WORK REQUEST
Find the word "postsigno" in the data, then copy each line where it is found.

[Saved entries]
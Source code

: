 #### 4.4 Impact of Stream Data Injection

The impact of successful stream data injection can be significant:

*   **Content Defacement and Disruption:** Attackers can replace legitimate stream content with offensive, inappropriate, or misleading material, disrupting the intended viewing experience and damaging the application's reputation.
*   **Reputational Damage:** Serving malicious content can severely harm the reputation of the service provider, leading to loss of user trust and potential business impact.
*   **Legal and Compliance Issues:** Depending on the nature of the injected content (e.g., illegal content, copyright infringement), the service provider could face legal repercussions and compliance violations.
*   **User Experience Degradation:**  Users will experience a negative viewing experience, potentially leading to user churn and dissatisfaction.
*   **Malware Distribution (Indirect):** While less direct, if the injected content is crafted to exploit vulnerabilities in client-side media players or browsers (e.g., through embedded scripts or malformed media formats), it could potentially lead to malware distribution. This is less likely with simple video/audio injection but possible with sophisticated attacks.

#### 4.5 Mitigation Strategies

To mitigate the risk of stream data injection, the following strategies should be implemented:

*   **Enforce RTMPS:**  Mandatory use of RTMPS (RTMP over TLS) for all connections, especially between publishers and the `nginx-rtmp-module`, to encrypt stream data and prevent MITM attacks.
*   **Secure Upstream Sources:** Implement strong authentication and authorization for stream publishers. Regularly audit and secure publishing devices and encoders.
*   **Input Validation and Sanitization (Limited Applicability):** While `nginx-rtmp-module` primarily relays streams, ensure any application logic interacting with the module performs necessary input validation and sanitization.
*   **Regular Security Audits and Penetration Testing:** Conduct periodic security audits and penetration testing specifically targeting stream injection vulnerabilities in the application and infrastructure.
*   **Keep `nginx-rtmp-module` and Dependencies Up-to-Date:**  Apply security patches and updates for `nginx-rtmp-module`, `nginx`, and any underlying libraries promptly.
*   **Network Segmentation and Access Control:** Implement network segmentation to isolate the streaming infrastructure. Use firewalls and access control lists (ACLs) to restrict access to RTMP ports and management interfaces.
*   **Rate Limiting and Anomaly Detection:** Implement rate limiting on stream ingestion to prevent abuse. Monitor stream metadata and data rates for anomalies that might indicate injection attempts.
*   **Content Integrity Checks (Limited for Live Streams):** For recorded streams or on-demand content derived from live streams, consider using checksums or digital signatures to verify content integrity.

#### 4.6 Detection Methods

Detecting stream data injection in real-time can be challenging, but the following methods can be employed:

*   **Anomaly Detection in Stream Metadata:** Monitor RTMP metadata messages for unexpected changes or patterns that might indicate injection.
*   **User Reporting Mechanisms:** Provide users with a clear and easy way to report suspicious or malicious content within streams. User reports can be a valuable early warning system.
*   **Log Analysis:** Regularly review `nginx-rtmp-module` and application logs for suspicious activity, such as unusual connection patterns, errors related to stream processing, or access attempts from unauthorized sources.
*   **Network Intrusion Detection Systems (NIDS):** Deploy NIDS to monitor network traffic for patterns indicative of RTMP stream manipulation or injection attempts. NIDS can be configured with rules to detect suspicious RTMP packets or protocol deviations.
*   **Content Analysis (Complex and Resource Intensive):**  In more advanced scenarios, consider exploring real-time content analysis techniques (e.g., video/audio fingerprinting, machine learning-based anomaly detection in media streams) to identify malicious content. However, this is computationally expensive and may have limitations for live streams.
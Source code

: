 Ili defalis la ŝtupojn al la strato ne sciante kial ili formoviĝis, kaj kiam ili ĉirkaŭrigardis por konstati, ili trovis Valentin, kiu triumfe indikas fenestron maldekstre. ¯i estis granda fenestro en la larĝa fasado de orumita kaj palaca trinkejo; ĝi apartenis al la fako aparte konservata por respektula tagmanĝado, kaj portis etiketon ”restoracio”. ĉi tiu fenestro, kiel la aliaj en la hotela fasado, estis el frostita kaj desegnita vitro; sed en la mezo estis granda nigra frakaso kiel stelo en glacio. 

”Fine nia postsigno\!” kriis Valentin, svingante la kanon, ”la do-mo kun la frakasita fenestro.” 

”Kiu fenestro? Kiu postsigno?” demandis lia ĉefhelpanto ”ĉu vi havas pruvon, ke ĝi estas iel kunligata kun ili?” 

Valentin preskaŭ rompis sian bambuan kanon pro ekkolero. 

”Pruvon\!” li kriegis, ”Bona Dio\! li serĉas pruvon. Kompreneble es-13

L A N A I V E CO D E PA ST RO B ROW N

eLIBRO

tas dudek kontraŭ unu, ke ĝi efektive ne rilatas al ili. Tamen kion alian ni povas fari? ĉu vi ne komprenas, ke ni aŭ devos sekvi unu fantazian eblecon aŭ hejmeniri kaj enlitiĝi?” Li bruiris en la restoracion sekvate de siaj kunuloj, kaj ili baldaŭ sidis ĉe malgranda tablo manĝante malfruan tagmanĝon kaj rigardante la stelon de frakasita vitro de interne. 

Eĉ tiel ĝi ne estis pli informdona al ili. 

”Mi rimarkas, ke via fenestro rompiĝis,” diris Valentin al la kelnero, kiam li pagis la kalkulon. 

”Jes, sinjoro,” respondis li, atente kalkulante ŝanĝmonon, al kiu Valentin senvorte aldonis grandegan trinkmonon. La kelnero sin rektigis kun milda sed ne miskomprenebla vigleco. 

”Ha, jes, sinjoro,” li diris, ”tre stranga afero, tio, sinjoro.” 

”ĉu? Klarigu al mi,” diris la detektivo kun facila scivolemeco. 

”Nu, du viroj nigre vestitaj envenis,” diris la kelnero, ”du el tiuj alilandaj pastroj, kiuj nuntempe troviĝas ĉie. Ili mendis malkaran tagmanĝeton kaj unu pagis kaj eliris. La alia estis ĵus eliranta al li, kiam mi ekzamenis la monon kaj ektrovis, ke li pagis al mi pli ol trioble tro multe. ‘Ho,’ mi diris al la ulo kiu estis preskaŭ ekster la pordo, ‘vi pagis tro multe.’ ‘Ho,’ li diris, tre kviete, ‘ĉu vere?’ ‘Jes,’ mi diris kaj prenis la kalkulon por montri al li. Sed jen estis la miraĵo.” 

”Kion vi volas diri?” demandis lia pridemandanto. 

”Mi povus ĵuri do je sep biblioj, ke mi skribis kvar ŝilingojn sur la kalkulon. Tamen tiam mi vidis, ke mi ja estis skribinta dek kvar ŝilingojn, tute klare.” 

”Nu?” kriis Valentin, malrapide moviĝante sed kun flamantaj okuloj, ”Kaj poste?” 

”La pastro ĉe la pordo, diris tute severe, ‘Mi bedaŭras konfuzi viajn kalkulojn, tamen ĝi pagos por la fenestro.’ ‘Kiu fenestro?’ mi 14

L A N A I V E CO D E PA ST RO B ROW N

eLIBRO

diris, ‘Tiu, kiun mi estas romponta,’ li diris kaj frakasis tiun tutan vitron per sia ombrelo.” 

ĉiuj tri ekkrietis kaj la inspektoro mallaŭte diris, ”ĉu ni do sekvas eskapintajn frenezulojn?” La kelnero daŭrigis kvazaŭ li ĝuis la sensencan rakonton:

OUTPUT OF THE EXERCISE
”Fine nia postsigno\!” kriis Valentin, svingante la kanon, ”la do-mo kun la frakasita fenestro.” 
”Kiu fenestro? Kiu postsigno?” demandis lia ĉefhelpanto ”ĉu vi havas pruvon, ke ĝi estas iel kunligata kun ili?” 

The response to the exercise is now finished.